Table of Contents

Measuring Haskell Container Sizes

By Colin on 2019-09-24

I was recently surprised to discover a big-O time complexity difference in measuring the size of Map vs HashMap through their respective size functions. This sent me on a journey to double-check the other container types we commonly use in Haskell, to be sure that I haven't been punishing myself unawares.

The crux is this: some containers expose a custom length (or size) function, while some present Foldable.length as the canonical measurement tool. In both camps, some override Foldable.length with a better implementation, and some rely on the default. That default is implemented as follows:

  -- Hurray, foldl'!
  length :: t a -> Int
  length = foldl' (\c _ -> c+1) 0

  -- Wait...
  foldl' :: (b -> a -> b) -> b -> t a -> b
  foldl' f z0 xs = foldr f' id xs z0
    where f' x k z = k $! f z x

For some structures, foldr is naughty.
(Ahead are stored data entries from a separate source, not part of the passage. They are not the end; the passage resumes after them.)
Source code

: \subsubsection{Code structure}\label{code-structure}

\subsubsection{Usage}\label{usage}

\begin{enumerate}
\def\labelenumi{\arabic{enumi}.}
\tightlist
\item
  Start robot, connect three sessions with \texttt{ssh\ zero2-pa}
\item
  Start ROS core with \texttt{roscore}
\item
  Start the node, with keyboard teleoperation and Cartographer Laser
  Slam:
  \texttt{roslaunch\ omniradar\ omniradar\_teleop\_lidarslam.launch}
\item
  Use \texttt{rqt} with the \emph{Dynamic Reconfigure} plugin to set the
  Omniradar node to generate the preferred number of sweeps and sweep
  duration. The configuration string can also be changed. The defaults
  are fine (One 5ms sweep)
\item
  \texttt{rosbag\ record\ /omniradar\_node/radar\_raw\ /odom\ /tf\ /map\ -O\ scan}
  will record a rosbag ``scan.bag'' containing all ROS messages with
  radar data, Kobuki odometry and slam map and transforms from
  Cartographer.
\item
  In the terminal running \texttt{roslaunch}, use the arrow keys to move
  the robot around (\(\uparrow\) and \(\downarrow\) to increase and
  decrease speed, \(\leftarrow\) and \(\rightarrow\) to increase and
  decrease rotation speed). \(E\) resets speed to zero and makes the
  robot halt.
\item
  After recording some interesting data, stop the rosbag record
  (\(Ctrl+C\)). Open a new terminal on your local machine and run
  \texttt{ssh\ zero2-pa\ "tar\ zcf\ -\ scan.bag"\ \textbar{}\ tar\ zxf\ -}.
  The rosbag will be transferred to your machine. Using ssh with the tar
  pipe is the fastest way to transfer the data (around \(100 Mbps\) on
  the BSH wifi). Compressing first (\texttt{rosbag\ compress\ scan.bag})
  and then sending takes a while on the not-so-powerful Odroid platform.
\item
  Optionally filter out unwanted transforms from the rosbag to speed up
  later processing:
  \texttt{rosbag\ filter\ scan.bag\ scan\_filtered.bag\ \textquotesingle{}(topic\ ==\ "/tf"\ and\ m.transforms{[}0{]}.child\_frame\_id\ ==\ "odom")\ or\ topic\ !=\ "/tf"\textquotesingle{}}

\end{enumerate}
For others, it isn't. We seek then definitive answers to these questions:

  • What's the best way to measure the size of each container in Haskell?
  • In general, can we trust Foldable.length?

Overview

Legend:

  • length = size: Is Foldable.length defined in terms of a custom size function?
ContainerCustom lengthFoldable.lengthlength = size?Notes
[]O(n)O(n)YesRewrite rules for performance
NonEmptyO(n)O(n)No
MapO(1)O(1)YesEmbedded Size field
IntMapO(n)O(n)Yes
SetO(1)O(1)YesEmbedded Size field
IntSetO(n)N/AN/ANo Foldable instance
SeqO(1)O(1)YesEmbedded Int field
TreeN/AO(n)N/ADefault Foldable instance
ArrayO(1)O(1)YesEmbedded Int field
HashMapO(n)Worse O(n)NoDefault Foldable instance
HashSetO(n)Worse O(n)NoDefault Foldable instance
VectorAmortized O(1)Amortized O(1)Yes

Types

[]

Perhaps surprisingly, list length is calculated in the way we were all told to implement it when first learning Haskell:

  length :: [a] -> Int
  length xs = lenAcc xs 0

  lenAcc :: [a] -> Int -> Int
  lenAcc []     n = n
  lenAcc (_:ys) n = lenAcc ys (n+1)

Although why is there no ! on the n? Futhermore, there are some rewrite rules that claim to be for performance:

  {-# RULES
  "length" [~1] forall xs . length xs = foldr lengthFB idLength xs 0
  "lengthList" [1] foldr lengthFB idLength = lenAcc
   #-}

  -- The lambda form turns out to be necessary to make this inline
  -- when we need it to and give good performance.
  {-# INLINE [0] lengthFB #-}
  lengthFB :: x -> (Int -> Int) -> Int -> Int
  lengthFB _ r = \ !a -> r (a + 1)

NonEmpty

Not a surprise:

  length :: NonEmpty a -> Int
  length (_ :| xs) = 1 + Prelude.length xs

But note that its Foldable instance does not override length! Its default calls foldl', which calls foldr, which is overridden as:

  foldr f z ~(a :| as) = f a (List.foldr f z as)

Map

Map is defined like this (altered slightly for clarity):

  data Map k a = Bin Size k a (Map k a) (Map k a) | Tip

  type Size = Int

Calls like insert alter the Size field at the same time that they write the new element. Fetching that Size couldn't get more O(1):

  size :: Map k a -> Int
  size Tip              = 0
  size (Bin sz _ _ _ _) = sz

Set

Set is not defined in terms of Map as one might have thought, but it follows the same idea:

  data Set a = Bin Size a (Set a) (Set a) | Tip

  type Size = Int

Seq

Seq is defined as:

  newtype Seq a = Seq (FingerTree (Elem a))

  data FingerTree a
    = EmptyT
    | Single a
    | Deep Int (Digit a) (FingerTree (Node a)) (Digit a)

  length :: Seq a -> Int
  length (Seq xs) = size xs

  class Sized a where
    size :: a -> Int

  instance Sized a => Sized (FingerTree a) where
      size EmptyT         = 0
      size (Single x)     = size x
      size (Deep v _ _ _) = v

The Int field of Deep is the size, which is updated upon every insert / removal.

Tree

We don't get much:

  data Tree a = Node a [Tree a]

  instance Foldable Tree where
    foldMap f (Node x ts) = f x `mappend` foldMap (foldMap f) ts

So this is as "default" as Foldable.length can get. Recall length -> foldl' -> foldr, where:

  foldr :: (a -> b -> b) -> b -> t a -> b
  foldr f z t = appEndo (foldMap (Endo #. f) t) z

Array

  data Array i e = Array i i Int (Array# e)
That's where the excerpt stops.